Após um período de sucessivas quedas, a prevalência do tabagismo no Brasil apresentou ligeira alta em 2024, ano em que foi concluído o levantamento mais recente do Sistema de Vigilância de Fatores de Risco e Proteção para Doenças Crônicas por Inquérito Telefônico – Vigitel Brasil 2006–2024 –, divulgado pelo Ministério da Saúde.

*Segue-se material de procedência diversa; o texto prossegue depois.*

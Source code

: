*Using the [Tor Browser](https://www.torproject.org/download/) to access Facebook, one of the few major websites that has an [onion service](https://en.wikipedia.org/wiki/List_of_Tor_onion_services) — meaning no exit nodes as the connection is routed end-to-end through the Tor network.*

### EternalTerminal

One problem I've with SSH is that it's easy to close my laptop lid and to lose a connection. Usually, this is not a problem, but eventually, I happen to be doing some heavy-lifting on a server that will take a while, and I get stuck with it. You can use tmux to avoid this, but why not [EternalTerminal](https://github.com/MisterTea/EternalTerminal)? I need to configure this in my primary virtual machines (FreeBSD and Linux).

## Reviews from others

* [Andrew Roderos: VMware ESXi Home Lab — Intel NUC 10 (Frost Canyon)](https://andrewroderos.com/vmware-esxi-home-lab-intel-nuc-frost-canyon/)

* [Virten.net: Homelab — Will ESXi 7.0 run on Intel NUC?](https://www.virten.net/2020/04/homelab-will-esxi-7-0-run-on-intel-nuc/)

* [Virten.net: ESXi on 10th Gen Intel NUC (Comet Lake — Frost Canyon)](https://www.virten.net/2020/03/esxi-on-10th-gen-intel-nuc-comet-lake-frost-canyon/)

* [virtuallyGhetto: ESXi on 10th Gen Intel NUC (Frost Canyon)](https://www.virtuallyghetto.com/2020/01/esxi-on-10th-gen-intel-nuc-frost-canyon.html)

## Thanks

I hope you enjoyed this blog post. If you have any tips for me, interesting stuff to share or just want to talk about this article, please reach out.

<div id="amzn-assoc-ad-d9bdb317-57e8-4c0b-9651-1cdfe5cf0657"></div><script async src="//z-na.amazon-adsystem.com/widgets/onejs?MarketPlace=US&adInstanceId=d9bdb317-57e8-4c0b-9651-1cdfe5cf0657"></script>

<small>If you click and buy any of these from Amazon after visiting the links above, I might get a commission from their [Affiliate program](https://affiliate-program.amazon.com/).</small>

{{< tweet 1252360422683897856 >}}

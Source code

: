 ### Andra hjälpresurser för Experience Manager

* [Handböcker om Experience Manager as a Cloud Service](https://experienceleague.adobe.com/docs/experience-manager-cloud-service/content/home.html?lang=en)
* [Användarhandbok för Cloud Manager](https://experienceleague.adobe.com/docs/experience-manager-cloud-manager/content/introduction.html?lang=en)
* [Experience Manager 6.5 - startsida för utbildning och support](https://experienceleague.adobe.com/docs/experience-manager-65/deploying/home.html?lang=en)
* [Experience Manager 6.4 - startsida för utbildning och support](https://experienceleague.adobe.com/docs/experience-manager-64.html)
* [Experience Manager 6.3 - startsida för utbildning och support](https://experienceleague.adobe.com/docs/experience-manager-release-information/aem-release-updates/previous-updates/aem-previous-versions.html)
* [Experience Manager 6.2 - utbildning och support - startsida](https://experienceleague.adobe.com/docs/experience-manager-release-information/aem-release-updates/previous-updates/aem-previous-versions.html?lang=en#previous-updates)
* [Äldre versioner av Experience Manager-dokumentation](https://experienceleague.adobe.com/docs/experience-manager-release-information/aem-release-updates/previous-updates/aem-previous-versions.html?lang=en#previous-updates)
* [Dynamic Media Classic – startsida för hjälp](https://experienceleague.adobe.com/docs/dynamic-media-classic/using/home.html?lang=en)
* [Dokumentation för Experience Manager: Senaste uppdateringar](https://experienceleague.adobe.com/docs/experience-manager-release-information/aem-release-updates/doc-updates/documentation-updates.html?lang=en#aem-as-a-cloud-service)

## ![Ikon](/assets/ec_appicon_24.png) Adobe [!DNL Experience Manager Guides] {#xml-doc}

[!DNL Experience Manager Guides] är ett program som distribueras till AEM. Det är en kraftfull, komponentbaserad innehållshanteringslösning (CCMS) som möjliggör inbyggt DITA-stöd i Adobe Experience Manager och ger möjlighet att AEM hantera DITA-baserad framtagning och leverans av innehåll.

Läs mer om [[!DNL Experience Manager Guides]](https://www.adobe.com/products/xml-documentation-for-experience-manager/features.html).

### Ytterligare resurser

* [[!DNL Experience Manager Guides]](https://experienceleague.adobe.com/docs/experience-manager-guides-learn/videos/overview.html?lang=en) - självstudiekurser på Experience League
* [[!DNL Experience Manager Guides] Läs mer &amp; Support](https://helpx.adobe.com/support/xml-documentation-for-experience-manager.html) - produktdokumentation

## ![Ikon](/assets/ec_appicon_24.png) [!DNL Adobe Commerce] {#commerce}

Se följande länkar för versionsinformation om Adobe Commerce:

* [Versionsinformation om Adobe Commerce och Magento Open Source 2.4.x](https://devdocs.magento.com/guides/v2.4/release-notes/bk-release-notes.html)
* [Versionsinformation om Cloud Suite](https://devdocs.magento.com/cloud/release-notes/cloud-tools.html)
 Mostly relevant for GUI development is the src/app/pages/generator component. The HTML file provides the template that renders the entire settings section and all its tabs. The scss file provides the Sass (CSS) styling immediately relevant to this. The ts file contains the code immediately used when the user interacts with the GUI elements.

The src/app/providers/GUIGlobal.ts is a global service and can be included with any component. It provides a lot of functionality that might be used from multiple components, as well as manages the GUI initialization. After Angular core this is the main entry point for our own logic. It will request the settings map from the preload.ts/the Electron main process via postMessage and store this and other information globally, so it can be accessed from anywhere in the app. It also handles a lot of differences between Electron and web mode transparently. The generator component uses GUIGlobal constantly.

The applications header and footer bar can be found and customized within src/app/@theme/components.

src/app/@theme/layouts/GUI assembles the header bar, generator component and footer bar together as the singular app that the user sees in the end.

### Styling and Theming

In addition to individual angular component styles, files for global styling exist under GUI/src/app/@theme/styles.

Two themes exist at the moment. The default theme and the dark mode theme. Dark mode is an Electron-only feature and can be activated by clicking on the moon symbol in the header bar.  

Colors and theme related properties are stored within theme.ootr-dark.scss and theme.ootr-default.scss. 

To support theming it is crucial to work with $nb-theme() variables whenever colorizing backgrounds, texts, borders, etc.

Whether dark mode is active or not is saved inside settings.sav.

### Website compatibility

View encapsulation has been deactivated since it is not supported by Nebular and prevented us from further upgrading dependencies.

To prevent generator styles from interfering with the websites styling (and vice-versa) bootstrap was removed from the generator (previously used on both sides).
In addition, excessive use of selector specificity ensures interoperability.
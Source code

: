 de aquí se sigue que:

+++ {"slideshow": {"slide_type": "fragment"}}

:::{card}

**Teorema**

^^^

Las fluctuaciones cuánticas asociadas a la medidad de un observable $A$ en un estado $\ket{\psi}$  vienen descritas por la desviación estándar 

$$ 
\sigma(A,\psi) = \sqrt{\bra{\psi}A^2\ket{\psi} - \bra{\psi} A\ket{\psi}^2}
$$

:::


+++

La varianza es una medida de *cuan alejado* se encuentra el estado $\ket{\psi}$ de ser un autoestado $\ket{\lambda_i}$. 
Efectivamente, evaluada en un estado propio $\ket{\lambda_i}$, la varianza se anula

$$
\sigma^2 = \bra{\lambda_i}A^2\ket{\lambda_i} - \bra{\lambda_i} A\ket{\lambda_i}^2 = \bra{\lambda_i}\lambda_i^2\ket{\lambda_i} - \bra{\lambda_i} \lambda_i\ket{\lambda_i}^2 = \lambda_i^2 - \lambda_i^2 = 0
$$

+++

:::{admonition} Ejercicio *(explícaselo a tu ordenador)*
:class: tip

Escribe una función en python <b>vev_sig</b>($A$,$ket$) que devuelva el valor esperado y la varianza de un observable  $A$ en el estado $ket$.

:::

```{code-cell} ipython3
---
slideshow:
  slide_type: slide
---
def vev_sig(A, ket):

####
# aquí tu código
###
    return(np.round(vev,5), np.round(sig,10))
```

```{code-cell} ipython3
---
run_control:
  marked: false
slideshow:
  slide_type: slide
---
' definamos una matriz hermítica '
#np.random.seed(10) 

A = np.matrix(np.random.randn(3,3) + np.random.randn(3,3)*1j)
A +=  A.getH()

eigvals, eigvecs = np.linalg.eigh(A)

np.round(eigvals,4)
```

O número de fumantes passou de 15,7% em 2006 para 9,0% em 2021, antes de subir para 9,2% em 2023 e 11,5% em 2024. A pesquisa evidencia a persistência do vício no país e a necessidade de reforço nas políticas de combate ao fumo.
“Desmascarando o apelo – combatendo o vício em nicotina e tabaco” é o tema da campanha deste ano que marca o Dia Mundial sem Tabago, celebrado em 31 de maio. A ação tem por objetivo mostrar que a indústria do tabaco está atenta a novas fórmulas para alimentar o vício através de gerações – sobretudo as mais jovens. Exemplo disso são os dispositivos eletrônicos para fumar (DEF).
Novos desafios se impõem à saúde pública brasileira, conforme destaca outros estudos, como a Pesquisa Nacional de Saúde do Escolar (PeNSE) e o III Levantamento Nacional de Álcool e Drogas (LENAD III).
“A nicotina, altamente viciante, leva 50% a 70% dos que experimentam o cigarro à dependência, com adolescentes sendo particularmente vulneráveis devido às estratégias de marketing da indústria tabagista”, observa o oncologista Fernando Medina, diretor do Centro de Oncologia Campinas.
“Fumantes passivos, incluindo crianças, também enfrentam riscos graves, como infecções respiratórias, asma, rinite e câncer de pulmão”, acrescenta o especialista.
Mortes
O Instituto Nacional de Câncer (INCA) estima que o tabaco esteja relacionado a cerca de 15% das mortes de homens e 7% dos óbitos das mulheres adultas no Brasil. “A fumaça do cigarro contém mais de 4,7 mil substâncias químicas, incluindo 60 cancerígenas, como arsênico, chumbo e cádmio, que danificam órgãos como pulmões, fígado e rins”, detalha o oncologista clínico do COC, Fernando Medina.
Os principais impactos do tabagismo à saúde incluem:
– Doenças cardiovasculares: infarto, hipertensão, angina e derrame cerebral.
– Doenças respiratórias: bronquite crônica, enfisema e doença pulmonar obstrutiva crônica (DPOC).
– Câncer: pulmão, boca, laringe, esôfago, estômago, próstata e rins.
– Outros prejuízos: infertilidade, complicações na gravidez, envelhecimento precoce, doenças periodontais e mau hálito.
O fumo e o câncer
“Fumantes têm de 15 a 30 vezes mais chances de desenvolver câncer de pulmão do que não fumantes. A fumaça do cigarro contém pelo menos 70 substâncias cancerígenas conhecidas. Estudos apontam que o risco para o câncer do pulmão aumenta 20% a cada 5 anos de tabagismo”, lista Fernando Medina, e complementa: “Fumantes pesados, que consomem mais de 20 cigarros ao dia por mais de15 anos, têm risco 4,55 vezes maior que fumantes leves”, acrescenta.
Outro dado importante fornecido pelo oncologista é que parar de fumar pode reduzir o risco para o câncer de pulmão em 30% a 50% após 10 anos de cessação do vício.
“Embora outros fatores possam contribuir, o tabagismo permanece como a causa predominante de câncer de pulmão, reforçando a importância da cessação do tabagismo na prevenção”, acrescenta.